Recorded data section start

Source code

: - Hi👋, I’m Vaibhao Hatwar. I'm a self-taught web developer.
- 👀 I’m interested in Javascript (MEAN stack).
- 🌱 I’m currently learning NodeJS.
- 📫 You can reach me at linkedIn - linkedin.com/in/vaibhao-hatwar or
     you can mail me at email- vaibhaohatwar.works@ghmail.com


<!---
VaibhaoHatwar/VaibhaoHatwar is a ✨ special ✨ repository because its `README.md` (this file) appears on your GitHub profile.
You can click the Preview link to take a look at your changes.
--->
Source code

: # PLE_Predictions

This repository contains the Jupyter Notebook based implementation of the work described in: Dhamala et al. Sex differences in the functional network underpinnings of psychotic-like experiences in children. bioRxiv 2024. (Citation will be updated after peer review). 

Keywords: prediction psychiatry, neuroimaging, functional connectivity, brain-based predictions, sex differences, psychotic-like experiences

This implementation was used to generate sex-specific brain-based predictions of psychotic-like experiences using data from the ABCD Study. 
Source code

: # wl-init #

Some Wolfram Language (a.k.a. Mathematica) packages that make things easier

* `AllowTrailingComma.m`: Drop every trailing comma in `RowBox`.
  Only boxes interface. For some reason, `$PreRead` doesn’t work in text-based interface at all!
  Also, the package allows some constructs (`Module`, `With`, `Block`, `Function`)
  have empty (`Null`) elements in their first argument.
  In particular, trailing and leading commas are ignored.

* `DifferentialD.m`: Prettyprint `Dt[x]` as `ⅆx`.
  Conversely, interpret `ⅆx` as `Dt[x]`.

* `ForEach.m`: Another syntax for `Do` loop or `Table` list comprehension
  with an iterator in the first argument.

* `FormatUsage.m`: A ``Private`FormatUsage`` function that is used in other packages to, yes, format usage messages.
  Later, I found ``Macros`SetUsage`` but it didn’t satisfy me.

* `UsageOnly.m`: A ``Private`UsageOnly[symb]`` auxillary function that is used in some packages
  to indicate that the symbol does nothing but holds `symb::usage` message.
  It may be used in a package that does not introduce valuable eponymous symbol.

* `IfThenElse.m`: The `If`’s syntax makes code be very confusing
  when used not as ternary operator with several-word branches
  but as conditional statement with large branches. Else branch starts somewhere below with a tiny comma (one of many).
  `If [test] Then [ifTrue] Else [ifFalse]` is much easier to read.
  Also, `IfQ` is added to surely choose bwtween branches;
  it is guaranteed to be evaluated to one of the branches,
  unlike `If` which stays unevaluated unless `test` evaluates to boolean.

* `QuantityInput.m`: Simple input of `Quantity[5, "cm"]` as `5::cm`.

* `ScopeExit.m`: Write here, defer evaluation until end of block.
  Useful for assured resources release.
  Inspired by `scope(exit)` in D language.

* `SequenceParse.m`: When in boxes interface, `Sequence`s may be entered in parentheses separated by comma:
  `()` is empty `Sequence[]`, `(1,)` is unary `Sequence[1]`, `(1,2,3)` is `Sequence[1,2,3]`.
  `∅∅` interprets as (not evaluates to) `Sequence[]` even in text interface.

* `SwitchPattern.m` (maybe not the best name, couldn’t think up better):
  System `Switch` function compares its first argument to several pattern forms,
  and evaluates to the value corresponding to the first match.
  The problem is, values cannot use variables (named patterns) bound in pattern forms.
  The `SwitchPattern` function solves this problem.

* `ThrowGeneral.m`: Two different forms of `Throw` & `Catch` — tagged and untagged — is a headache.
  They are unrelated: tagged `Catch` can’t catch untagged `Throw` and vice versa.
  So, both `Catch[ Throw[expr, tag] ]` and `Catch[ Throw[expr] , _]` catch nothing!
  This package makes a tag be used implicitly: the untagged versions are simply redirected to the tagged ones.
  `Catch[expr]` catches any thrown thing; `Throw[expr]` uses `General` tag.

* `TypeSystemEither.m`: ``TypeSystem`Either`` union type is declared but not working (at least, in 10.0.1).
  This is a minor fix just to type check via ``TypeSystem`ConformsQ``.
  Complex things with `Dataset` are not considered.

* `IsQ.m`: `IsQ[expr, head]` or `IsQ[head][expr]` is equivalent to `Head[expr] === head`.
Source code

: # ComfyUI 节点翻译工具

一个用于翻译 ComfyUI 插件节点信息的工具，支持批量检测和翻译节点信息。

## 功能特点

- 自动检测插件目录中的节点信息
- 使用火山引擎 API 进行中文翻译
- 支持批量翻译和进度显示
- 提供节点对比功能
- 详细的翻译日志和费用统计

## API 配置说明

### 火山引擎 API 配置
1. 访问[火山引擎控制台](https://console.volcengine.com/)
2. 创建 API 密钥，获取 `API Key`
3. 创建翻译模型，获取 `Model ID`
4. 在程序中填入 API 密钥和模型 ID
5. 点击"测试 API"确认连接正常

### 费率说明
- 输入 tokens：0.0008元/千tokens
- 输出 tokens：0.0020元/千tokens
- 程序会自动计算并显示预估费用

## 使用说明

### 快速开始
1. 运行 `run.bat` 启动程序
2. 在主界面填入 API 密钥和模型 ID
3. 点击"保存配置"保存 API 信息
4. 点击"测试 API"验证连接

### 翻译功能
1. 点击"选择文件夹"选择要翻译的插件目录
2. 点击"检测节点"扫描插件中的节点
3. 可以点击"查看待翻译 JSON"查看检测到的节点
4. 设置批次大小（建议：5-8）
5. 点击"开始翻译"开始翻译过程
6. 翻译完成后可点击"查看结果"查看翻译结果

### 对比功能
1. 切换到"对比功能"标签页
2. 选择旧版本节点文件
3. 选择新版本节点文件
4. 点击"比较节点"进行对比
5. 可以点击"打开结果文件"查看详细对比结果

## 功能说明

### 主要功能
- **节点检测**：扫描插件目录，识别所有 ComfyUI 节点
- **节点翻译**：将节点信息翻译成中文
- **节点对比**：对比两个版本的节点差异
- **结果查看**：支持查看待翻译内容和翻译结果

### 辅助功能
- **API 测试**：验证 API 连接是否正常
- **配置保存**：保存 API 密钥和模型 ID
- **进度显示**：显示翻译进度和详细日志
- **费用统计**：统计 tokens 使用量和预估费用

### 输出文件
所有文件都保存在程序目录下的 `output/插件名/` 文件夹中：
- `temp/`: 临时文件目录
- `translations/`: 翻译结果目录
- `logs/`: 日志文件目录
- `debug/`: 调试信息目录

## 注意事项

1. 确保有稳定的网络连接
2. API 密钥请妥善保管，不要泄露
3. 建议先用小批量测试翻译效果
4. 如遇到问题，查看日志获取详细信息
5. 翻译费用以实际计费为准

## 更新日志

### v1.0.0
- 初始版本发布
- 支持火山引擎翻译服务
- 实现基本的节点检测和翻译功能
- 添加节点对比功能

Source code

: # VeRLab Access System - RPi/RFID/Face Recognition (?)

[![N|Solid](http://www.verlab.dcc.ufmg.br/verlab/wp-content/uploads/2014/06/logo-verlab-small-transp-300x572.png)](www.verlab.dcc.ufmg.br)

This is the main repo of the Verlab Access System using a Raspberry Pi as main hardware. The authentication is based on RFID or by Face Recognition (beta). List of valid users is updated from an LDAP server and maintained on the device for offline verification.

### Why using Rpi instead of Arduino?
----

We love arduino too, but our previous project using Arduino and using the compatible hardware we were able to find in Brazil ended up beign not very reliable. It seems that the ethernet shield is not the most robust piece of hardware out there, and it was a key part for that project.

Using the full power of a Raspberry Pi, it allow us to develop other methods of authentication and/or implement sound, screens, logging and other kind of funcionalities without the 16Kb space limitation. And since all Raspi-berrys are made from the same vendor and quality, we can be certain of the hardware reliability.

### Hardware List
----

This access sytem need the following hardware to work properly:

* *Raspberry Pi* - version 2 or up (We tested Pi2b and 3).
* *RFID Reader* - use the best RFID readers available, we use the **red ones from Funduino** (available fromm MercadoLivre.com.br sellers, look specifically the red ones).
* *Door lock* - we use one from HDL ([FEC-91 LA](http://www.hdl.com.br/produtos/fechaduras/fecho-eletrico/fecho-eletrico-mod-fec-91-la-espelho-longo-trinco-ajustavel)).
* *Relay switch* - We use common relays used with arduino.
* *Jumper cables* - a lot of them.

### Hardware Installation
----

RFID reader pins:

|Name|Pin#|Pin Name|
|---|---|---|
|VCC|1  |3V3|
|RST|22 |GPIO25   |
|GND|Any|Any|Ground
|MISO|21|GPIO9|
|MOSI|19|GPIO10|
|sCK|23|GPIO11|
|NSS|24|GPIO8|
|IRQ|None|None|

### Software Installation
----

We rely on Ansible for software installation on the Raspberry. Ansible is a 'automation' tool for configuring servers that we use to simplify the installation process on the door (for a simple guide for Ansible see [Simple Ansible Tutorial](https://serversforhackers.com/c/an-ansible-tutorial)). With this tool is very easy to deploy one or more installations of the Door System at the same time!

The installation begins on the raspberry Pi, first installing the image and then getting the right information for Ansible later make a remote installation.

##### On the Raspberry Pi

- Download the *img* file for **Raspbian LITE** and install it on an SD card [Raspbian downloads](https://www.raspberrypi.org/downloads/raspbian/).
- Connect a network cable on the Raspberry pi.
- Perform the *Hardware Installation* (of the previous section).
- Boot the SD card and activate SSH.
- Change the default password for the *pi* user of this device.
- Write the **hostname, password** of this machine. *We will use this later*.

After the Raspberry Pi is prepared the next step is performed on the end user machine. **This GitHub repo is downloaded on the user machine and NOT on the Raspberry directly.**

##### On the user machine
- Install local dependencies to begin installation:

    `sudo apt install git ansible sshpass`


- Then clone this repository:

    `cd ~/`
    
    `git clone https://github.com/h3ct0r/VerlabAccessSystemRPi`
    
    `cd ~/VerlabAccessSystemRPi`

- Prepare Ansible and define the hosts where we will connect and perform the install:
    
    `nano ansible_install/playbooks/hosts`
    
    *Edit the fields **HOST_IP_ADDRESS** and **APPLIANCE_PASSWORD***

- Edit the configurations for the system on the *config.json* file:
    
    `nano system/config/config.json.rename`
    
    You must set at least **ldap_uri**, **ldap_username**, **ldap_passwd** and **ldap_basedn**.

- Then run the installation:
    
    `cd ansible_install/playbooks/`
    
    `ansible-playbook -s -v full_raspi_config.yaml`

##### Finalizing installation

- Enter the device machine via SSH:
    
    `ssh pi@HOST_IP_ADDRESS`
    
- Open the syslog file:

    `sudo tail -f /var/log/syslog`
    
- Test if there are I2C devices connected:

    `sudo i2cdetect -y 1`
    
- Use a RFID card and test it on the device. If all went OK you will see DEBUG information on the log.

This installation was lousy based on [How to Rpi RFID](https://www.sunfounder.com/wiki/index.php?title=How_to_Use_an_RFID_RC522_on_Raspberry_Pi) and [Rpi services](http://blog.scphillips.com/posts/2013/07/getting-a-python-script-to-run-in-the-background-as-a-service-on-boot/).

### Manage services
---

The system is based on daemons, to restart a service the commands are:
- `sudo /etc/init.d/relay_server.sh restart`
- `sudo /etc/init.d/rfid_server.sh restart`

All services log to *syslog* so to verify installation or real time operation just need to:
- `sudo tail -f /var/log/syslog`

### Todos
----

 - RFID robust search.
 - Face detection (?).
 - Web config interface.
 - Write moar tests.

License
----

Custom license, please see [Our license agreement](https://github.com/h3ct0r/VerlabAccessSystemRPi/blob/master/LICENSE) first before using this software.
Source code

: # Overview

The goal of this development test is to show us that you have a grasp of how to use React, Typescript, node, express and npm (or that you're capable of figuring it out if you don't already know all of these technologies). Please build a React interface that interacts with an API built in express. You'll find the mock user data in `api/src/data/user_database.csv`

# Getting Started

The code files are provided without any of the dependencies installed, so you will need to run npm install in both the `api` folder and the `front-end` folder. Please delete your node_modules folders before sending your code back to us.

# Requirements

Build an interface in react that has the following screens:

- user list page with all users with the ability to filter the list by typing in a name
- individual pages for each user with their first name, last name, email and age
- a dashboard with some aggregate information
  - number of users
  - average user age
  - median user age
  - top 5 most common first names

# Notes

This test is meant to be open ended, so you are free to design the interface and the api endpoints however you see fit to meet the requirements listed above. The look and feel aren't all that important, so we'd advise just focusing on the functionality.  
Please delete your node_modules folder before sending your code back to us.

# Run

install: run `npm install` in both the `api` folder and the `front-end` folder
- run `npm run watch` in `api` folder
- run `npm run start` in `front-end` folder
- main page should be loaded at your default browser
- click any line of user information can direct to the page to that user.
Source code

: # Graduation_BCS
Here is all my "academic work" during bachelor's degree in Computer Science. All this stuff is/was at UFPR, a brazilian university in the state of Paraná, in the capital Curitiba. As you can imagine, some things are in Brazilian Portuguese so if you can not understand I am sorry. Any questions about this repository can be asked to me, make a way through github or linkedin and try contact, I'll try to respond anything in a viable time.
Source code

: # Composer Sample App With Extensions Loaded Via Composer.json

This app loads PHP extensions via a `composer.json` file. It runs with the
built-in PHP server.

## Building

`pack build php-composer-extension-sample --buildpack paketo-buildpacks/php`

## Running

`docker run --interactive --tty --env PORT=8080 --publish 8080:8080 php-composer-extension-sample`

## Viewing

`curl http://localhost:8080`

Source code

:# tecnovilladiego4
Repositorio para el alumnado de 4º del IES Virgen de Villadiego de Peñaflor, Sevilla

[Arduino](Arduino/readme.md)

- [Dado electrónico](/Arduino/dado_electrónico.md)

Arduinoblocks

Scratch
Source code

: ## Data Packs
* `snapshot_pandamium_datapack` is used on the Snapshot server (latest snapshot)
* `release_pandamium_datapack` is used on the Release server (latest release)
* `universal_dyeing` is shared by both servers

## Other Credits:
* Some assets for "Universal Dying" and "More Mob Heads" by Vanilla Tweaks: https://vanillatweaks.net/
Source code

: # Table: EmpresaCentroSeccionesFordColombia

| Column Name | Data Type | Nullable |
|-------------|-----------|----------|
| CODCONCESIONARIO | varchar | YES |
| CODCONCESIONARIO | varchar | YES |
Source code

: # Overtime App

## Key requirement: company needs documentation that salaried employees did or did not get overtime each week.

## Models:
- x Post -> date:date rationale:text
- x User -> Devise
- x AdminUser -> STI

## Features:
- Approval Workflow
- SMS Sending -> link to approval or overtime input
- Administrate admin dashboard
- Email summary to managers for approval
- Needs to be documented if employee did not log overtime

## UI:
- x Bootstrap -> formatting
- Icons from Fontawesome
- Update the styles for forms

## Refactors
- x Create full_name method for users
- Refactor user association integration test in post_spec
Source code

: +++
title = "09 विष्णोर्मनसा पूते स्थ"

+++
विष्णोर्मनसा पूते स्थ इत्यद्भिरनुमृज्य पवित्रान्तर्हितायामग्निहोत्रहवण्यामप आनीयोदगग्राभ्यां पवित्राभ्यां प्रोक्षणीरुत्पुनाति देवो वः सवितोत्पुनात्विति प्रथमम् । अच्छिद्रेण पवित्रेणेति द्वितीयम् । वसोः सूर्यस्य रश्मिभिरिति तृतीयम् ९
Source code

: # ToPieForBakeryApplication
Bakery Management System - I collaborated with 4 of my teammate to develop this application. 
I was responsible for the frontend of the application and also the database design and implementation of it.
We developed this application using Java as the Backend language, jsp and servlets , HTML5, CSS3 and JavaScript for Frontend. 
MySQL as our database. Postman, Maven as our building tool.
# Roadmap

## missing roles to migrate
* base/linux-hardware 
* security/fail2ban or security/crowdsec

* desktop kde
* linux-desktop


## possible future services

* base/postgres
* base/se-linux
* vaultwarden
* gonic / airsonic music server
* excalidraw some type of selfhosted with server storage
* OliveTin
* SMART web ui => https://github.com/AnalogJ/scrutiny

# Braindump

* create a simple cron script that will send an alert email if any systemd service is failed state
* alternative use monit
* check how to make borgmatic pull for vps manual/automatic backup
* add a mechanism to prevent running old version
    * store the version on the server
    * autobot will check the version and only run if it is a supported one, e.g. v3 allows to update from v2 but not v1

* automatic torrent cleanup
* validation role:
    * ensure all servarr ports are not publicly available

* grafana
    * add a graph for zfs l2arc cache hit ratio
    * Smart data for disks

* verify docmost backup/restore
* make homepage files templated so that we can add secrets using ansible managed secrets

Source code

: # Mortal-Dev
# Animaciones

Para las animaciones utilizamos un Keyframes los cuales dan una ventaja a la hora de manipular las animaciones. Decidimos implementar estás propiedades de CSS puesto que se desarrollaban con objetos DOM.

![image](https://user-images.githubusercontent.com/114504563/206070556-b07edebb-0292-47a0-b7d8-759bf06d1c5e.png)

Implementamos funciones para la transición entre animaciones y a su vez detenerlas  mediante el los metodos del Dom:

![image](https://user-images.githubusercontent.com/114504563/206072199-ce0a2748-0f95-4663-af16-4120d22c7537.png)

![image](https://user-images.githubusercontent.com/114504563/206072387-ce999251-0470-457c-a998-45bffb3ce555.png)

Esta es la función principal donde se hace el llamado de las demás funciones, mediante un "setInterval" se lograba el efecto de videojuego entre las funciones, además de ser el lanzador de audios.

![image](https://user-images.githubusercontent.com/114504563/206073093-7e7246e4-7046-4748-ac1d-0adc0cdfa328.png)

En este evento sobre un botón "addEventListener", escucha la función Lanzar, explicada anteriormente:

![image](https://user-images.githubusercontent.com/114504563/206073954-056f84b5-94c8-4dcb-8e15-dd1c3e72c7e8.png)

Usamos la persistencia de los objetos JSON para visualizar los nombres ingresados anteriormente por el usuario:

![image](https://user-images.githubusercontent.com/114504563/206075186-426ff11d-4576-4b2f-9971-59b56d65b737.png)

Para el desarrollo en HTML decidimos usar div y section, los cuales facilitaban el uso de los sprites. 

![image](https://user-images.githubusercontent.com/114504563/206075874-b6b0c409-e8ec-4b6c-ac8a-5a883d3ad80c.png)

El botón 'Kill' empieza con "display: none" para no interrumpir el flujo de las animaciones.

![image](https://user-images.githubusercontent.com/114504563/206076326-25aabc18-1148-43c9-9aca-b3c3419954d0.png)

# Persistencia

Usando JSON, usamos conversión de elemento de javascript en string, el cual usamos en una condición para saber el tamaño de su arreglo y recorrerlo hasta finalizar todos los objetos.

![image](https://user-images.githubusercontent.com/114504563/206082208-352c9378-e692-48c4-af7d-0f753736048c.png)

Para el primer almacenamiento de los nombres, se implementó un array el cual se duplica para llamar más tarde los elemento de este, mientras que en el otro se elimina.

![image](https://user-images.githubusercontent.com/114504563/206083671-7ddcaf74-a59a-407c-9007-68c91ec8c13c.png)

Recorded data section end

_Task objective_:
The word "nothing" may occur in lines of the records. Report how many such lines there are, giving only the number.

_Answer below_:
2